What was it that got you started?
For me it was in 1978 (I was 5) my Dad started being interested in cards from his childhood and my mom would bring home packs for us.
In subsequent years I was actively watching the Braves on tv with my Dad and I was playing ball myself. The concession stand at our little league field sold cards and I usually got some after games.

All thoughts/responses welcome!
This board is awesome!

g_vezina_c55
11-08-2013, 02:25 PM
in 1991 a friend at the school show me some pro set hockey cards and the patrick roy mask CC2 from pro set 1991..

it is my start in the hobby and i collect since this time.

insccollectibles
11-08-2013, 02:28 PM
Around 1986-1987 when my uncle introduced me to baseball card collecting. I started collecting vintage cards after recieving a T206 Wagner, Plank, Magie, Lajoie goudey, and one other reprint set. I remember seeing the $100,000 price tag on the back of the Wagner reprint and being a kid I was hooked.

Sean
11-08-2013, 02:44 PM
I started in 1965 when my father gave me a pack of Topps cards. I still have one of them.
I didn't start collecting vintage cards until 2002.

121055

Cardboard Junkie
11-08-2013, 02:54 PM
Around 53/56, I collected topps world on wheels and rails and sails then in 56 had to have davy crockett cards. But in the background of my memory I see my older brother, who was about 13 or so at the time playing with baseball cards, football cards and hockey cards. The first baseball I actually remember openning was 57 topps. By 58 59 60 I was into it big time and would buy them by the box. (From the milk depot) (a little woodfloor depot covered in sawdust and sold dairy and eggs.....had a small place on the counter with boxes of topps issues stacked 3 or 4 high.) (they always gave me a free glass 1/2 pint of milk....I would put a strawberry or chocolate "flavor straw" in it and sip on it while looking for Tigers......it was heaven.

jbl79
11-08-2013, 03:36 PM
In 1988, my dad owned a small convenience store when I was younger and always supplied wax boxes of Topps, Donruss, and Score baseball cards. Every once in a while he would give me a couple of packs to open. Since I was a big SF Giants fan I would always try to find Will Clark cards since he was my favorite player. I didn't get into vintage until the mid 90s when I went to my first major show in SF. I was amazed to see all the Babe Ruth, Ty Cobb, Ted Williams, and Mickey Mantle cards at all the tables. That's when I started to read up on the history of the game and all the great players. Once I did that, I've been collecting vintage cards ever since.

quinnsryche
11-08-2013, 03:55 PM
Started in 1976 when my dad and his 3 friends opened their card store in Chicago. At age 10 I saw more cards than most people have ever seen total in their entire lives. Cases of Topps cards from the 60's & 70's, literally stacked to the ceiling, 3 deep in multiple storerooms. Tables in the store front made out of unopened cases of cards (3 high and 2 deep with plywood and fabric on top of them). Cabinets filled with complete sets of 50's - 70's Topps, 48 -55 Bowman, Goudey, etc. Put together a 1956 Topps set, hand picked in NM condition and sold it for $300! Tried many times over to stop collecting, just can't do it. I guess it's in my blood.

vintagechris
11-08-2013, 05:04 PM
I was 11 in 1980 and my Mother worked at Sears at the local mall. When I was out of school for Summer or Christmas, I would go to the mall with her and I would play video games.
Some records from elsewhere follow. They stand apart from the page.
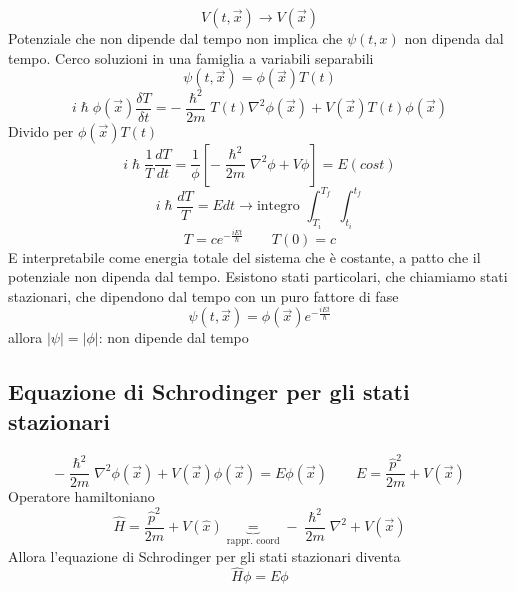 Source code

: \begin{equation*}
    V(t,\vec{x}) \rightarrow V(\vec{x})
\end{equation*}
Potenziale che non dipende dal tempo non implica che $\psi(t,x)$ non dipenda dal tempo. Cerco soluzioni in una famiglia a variabili separabili
\begin{equation*}
    \psi(t,\vec{x}) = \phi(\vec{x})T(t)
\end{equation*}
\begin{equation*}
    i\hslash \phi(\vec{x}) \frac{\delta T}{\delta t} = -\frac{\hslash^2}{2m} T(t) \nabla^2\phi(\vec{x}) + V(\vec{x})T(t)\phi(\vec{x})
\end{equation*}
Divido per $\phi(\vec{x})T(t)$
\begin{equation*}
    i\hslash \frac{1}{T} \frac{dT}{dt} = \frac{1}{\phi} \left[-\frac{\hslash^2}{2m}\nabla^2\phi + V\phi \right] = E(cost)
\end{equation*}
\begin{equation*}
    i\hslash \frac{dT}{T} = E dt \rightarrow \mbox{integro } \int_{T_i}^{T_f} \; \int_{t_i}^{t_f}
\end{equation*}
\begin{equation*}
    T = c e^{-\frac{iEt}{\hslash}} \qquad T(0) = c
\end{equation*}
E interpretabile come energia totale del sistema che è costante, a patto che il potenziale non dipenda dal tempo. Esistono stati particolari, che chiamiamo stati stazionari, che dipendono dal tempo con un puro fattore di fase
\begin{equation*}
    \psi(t,\vec{x}) = \phi(\vec{x}) e^{-\frac{iEt}{\hslash}}
\end{equation*}
allora $|\psi| = |\phi|$: non dipende dal tempo 

\subsection*{Equazione di Schrodinger per gli stati stazionari}

\begin{equation}
    -\frac{\hslash^2}{2m} \nabla^2\phi(\vec{x}) + V(\vec{x})\phi(\vec{x}) = E\phi(\vec{x}) \qquad E = \frac{\hat{p}^2}{2m} + V(\vec{x})
\end{equation}
Operatore hamiltoniano
\begin{equation*}
    \hat{H} = \frac{\hat{p}^2}{2m} + V(\hat{x}) \underbrace{=}_{\mbox{rappr. coord}} -\frac{\hslash^2}{2m}\nabla^2 + V(\vec{x})
\end{equation*}
Allora l'equazione di Schrodinger per gli stati stazionari diventa
\begin{equation*}
    \hat{H}\phi = E\phi 
\end{equation*}

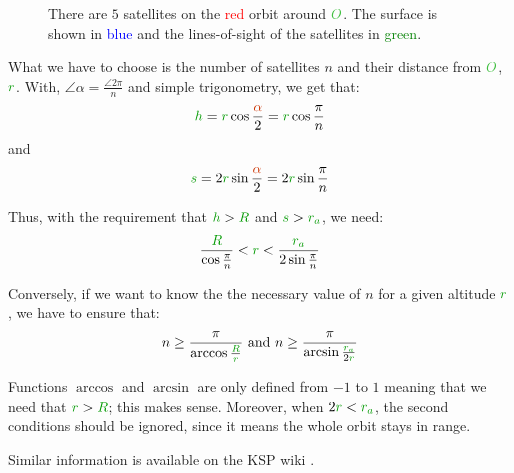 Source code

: \begin{figure}[H]
\centering
\def\n{5}
\caption{
	There are $\n$ satellites on the \textcolor{red}{red} orbit around
	$\posit{O}$. The surface is shown in \textcolor{blue}{blue} and
	the lines-of-sight of the satellites in \textcolor{green}{green}.
}
\end{figure}

What we have to choose is the number of satellites $n$ and their
distance from $\posit{O}$, $\dist{r}$. With, $\angle{\alpha} = \frac
{\angle{2\pi}} n$ and simple trigonometry, we get that:
\[
\dist{h}
= \dist{r} \cos \frac {\angle{\alpha}} 2
= \dist{r} \cos \frac {\pi} n
\]
and
\[
\dist{s}
= 2 \dist{r} \sin \frac {\angle{\alpha}} 2
= 2 \dist{r} \sin \frac {\pi} n
\]

Thus, with the requirement that $\dist{h} > \dist{R}$ and $\dist{s} >
\dist{r_a}$, we need:
\[
\frac {\dist{R}} {\cos \frac {\pi} n}
<
\dist{r}
<
\frac {\dist{r_a}} {2 \sin \frac {\pi} n}
\]

Conversely, if we want to know the the necessary value of $n$ for a
given altitude $\dist{r}$, we have to ensure that:
\[
n
\ge
\frac {\pi} {\arccos \frac {\dist{R}} {\dist{r}}}
\text{ and }
n
\ge
\frac {\pi} {\arcsin \frac {\dist{r_a}} {2 \dist{r}}}
\]

\begin{remark}
Functions $\arccos$ and $\arcsin$ are only defined from $-1$ to $1$
meaning that we need that $\dist{r} > \dist{R}$; this makes sense.
Moreover, when $2 \dist{r} < \dist{r_a}$, the second conditions should
be ignored, since it means the whole orbit stays in range.
\end{remark}

Similar information is available on the KSP wiki \cite{coverage}.


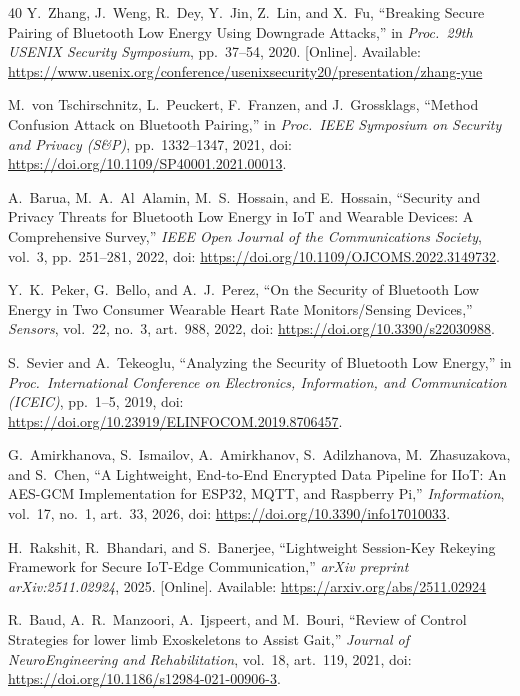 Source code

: \documentclass[journal]{IEEEtran}
\begin{document}
\begin{thebibliography}{40}
Y.~Zhang, J.~Weng, R.~Dey, Y.~Jin, Z.~Lin, and X.~Fu, ``Breaking Secure Pairing of Bluetooth Low Energy Using Downgrade Attacks,'' in \emph{Proc.\ 29th USENIX Security Symposium}, pp.~37--54, 2020. [Online]. Available: \url{https://www.usenix.org/conference/usenixsecurity20/presentation/zhang-yue}

M.~von Tschirschnitz, L.~Peuckert, F.~Franzen, and J.~Grossklags, ``Method Confusion Attack on Bluetooth Pairing,'' in \emph{Proc.\ IEEE Symposium on Security and Privacy (S\&P)}, pp.~1332--1347, 2021, doi: \url{https://doi.org/10.1109/SP40001.2021.00013}.

A.~Barua, M.~A.~Al~Alamin, M.~S.~Hossain, and E.~Hossain, ``Security and Privacy Threats for Bluetooth Low Energy in IoT and Wearable Devices: A Comprehensive Survey,'' \emph{IEEE Open Journal of the Communications Society}, vol.~3, pp.~251--281, 2022, doi: \url{https://doi.org/10.1109/OJCOMS.2022.3149732}.

Y.~K.~Peker, G.~Bello, and A.~J.~Perez, ``On the Security of Bluetooth Low Energy in Two Consumer Wearable Heart Rate Monitors/Sensing Devices,'' \emph{Sensors}, vol.~22, no.~3, art.~988, 2022, doi: \url{https://doi.org/10.3390/s22030988}.

S.~Sevier and A.~Tekeoglu, ``Analyzing the Security of Bluetooth Low Energy,'' in \emph{Proc.\ International Conference on Electronics, Information, and Communication (ICEIC)}, pp.~1--5, 2019, doi: \url{https://doi.org/10.23919/ELINFOCOM.2019.8706457}.

G.~Amirkhanova, S.~Ismailov, A.~Amirkhanov, S.~Adilzhanova, M.~Zhasuzakova, and S.~Chen, ``A Lightweight, End-to-End Encrypted Data Pipeline for IIoT: An AES-GCM Implementation for ESP32, MQTT, and Raspberry Pi,'' \emph{Information}, vol.~17, no.~1, art.~33, 2026, doi: \url{https://doi.org/10.3390/info17010033}.


H.~Rakshit, R.~Bhandari, and S.~Banerjee, ``Lightweight Session-Key Rekeying Framework for Secure IoT-Edge Communication,'' \emph{arXiv preprint arXiv:2511.02924}, 2025. [Online]. Available: \url{https://arxiv.org/abs/2511.02924}


R.~Baud, A.~R.~Manzoori, A.~Ijspeert, and M.~Bouri, ``Review of Control Strategies for lower limb Exoskeletons to Assist Gait,'' \emph{Journal of NeuroEngineering and Rehabilitation}, vol.~18, art.~119, 2021, doi: \url{https://doi.org/10.1186/s12984-021-00906-3}.


\end{thebibliography}
\end{document}
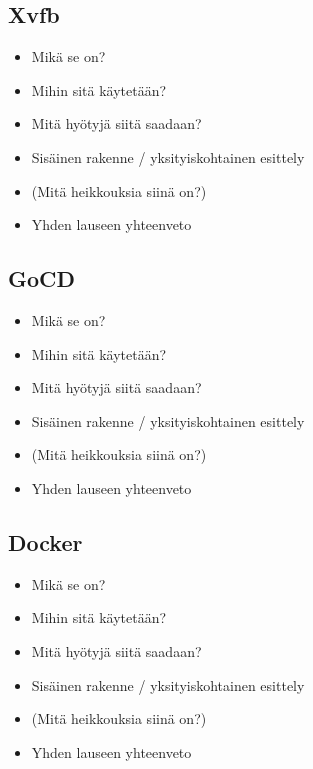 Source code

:   \subsection{Xvfb} \label{ch:08_xvfb}


    \begin{itemize}
      \item Mikä se on?
      \item Mihin sitä käytetään?
      \item Mitä hyötyjä siitä saadaan?
      \item Sisäinen rakenne / yksityiskohtainen esittely
      \item (Mitä heikkouksia siinä on?)
      \item Yhden lauseen yhteenveto
    \end{itemize}

  \subsection{GoCD} \label{ch:08_gocd}


    \begin{itemize}
      \item Mikä se on?
      \item Mihin sitä käytetään?
      \item Mitä hyötyjä siitä saadaan?
      \item Sisäinen rakenne / yksityiskohtainen esittely
      \item (Mitä heikkouksia siinä on?)
      \item Yhden lauseen yhteenveto
    \end{itemize}

  \subsection{Docker} \label{ch:08_docker}


    \begin{itemize}
      \item Mikä se on?
      \item Mihin sitä käytetään?
      \item Mitä hyötyjä siitä saadaan?
      \item Sisäinen rakenne / yksityiskohtainen esittely
      \item (Mitä heikkouksia siinä on?)
      \item Yhden lauseen yhteenveto
    \end{itemize}

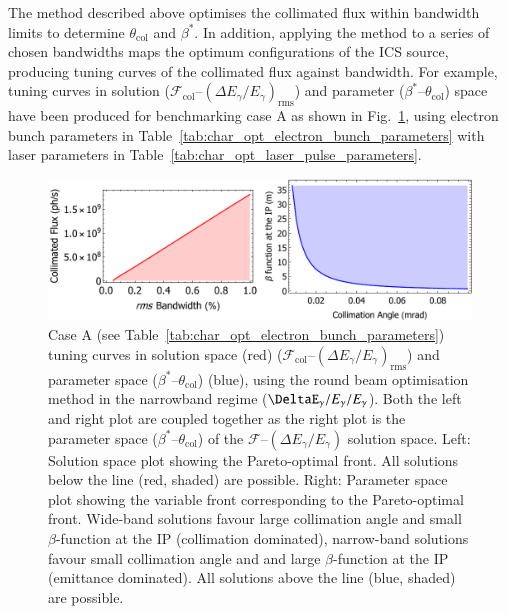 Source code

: \documentclass[../main.tex]{subfiles}
\begin{document}
The method described above optimises the collimated flux within bandwidth limits to determine $\theta_{\mathrm{col}}$ and $\beta^{*}$. In addition, applying the method to a series of chosen bandwidths maps the optimum configurations of the ICS source, producing tuning curves of the collimated flux against bandwidth. For example, tuning curves in solution ($\mathcal{F}_{\mathrm{col}}$--$\left(\Delta E_{\gamma}/E_{\gamma}\right)_{\mathrm{rms}}$) and parameter ($\beta^{*}$--$\theta_{\mathrm{col}}$) space have been produced for benchmarking case A as shown in Fig.~\ref{fig:CaseA_RB_tuning_curve}, using electron bunch parameters in Table~\ref{tab:char_opt_electron_bunch_parameters} with laser parameters in Table~\ref{tab:char_opt_laser_pulse_parameters}. 
\begin{figure}[!h]
\centering
\includegraphics[width=\textwidth]{Figures/Optimisation_and_Characterisation_of_Inverse_Compton_Scattering_Sources/Case_A_RB_Tuning_Curves.pdf}
\caption{Case A (see Table~\ref{tab:char_opt_electron_bunch_parameters}) tuning curves in solution space (red) ($\mathcal{F}_{\mathrm{col}}$--$\left(\Delta E_{\gamma}/E_{\gamma}\right)_{\mathrm{rms}}$) and parameter space ($\beta^{*}$--$\theta_{\mathrm{col}}$) (blue), using the round beam optimisation method in the narrowband regime ($\DeltaE_{\gamma}/E_{\gamma}/E_{\gamma}$). Both the left and right plot are coupled together as the right plot is the parameter space ($\beta^{*}$--$\theta_{\mathrm{col}}$) of the $\mathcal{F}$--$\left(\Delta E_{\gamma}/E_{\gamma}\right)$ solution space. Left: Solution space plot showing the Pareto-optimal front. All solutions below the line (red, shaded) are possible. Right: Parameter space plot showing the variable front corresponding to the Pareto-optimal front. Wide-band solutions favour large collimation angle and small $\beta$-function at the IP (collimation dominated), narrow-band solutions favour small collimation angle and and large $\beta$-function at the IP (emittance dominated). All solutions above the line (blue, shaded) are possible. }
\label{fig:CaseA_RB_tuning_curve}
\end{figure}
\end{document}
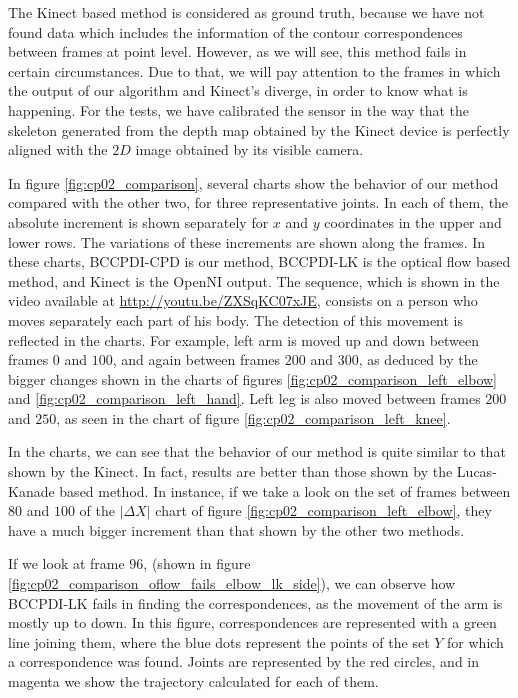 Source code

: The Kinect based method is considered as ground truth, because we have not found data which includes the information of 
the contour correspondences between frames at point level. However, as we will see, this method fails in certain circumstances. Due to that, we will pay attention to the frames in which the output of 
our algorithm and Kinect's diverge, in order to know what is happening. For the tests, we have calibrated the sensor in 
the way that the skeleton generated from the depth map obtained by the Kinect device is perfectly aligned with the $2D$ 
image obtained by its visible camera.

In figure \ref{fig:cp02_comparison}, several charts show the behavior of our method compared with the other two, for three 
representative joints. In each of them, the absolute increment is shown separately for $x$ and $y$ coordinates in the 
upper and lower rows. The variations of these increments are shown along the frames. In these charts, BCCPDI-CPD is 
our method, BCCPDI-LK is the optical flow based method, and Kinect is the OpenNI output. The sequence, which is shown in 
the video available at \url{http://youtu.be/ZXSqKC07xJE}, consists on a person who moves separately each part of 
his body. The detection of this movement is reflected in the charts. For example, left arm is moved up and down between 
frames $0$ and $100$, and again between frames $200$ and $300$, as deduced by the bigger changes shown in the charts of 
figures \ref{fig:cp02_comparison_left_elbow} and \ref{fig:cp02_comparison_left_hand}. Left leg is also moved between frames $200$ 
and $250$, as seen in the chart of figure \ref{fig:cp02_comparison_left_knee}.

In the charts, we can see that the behavior of our method is quite similar to that shown by the Kinect. In fact, results are better than those shown by the Lucas-Kanade based method. In instance, if we take a look on the set of 
frames between $80$ and $100$ of the $|\Delta X|$ chart of figure \ref{fig:cp02_comparison_left_elbow}, they have a much 
bigger increment than that shown by the other two methods. 

If we look at frame $96$, (shown in figure \ref{fig:cp02_comparison_oflow_fails_elbow_lk_side}), we can observe how BCCPDI-LK fails in finding the correspondences, as 
the movement of the arm is mostly up to down. In this figure, correspondences are represented with a green line joining 
them, where the blue dots represent the points of the set $Y$ for which a correspondence was found. Joints are represented by the red circles, and in magenta 
we show the trajectory calculated for each of them.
One of the places I shoveled massive amounts of quarters into was the Woolworths game room. It was in the back of the store. While walking quickly to the game room one day, I noticed a box in the candy section that had some kind of football design on it.

Being a fan, I stopped to see what it was. Saw they were football cards and bought two packs. Went outside the store to one of the mall benches and opened the packs. In the first pack, I got a card of Tony Hill who played for my favorite childhood team the Cowboys. I was hooked. I then took all of my video game $ and bought football cards that day.

Shortly after that, my Mom started buying me two packs of cards everyday that she worked at the mall. She did that for 6 years when I took a break from collecting. It's one of the great memories I have of my Mom who is no longer here.

Then in the summer of 1981, while at the local flea market with my Dad, there was a guy there who had older cards I had never seen. Mantle, Aaron, Mays, guys from the 50's I had only heard of but never saw cards of. I plopped down $5 for my first vintage purchase, a 1959 Topps Yogi Berra. Two weeks later I paid $6 for a 1965 Topps Hank Aaron. Shortly after that I paid $9 for a Mike Schmidt RC and when I showed it to my Dad, he thought I was crazy for spending that kind of money for "old cardboard".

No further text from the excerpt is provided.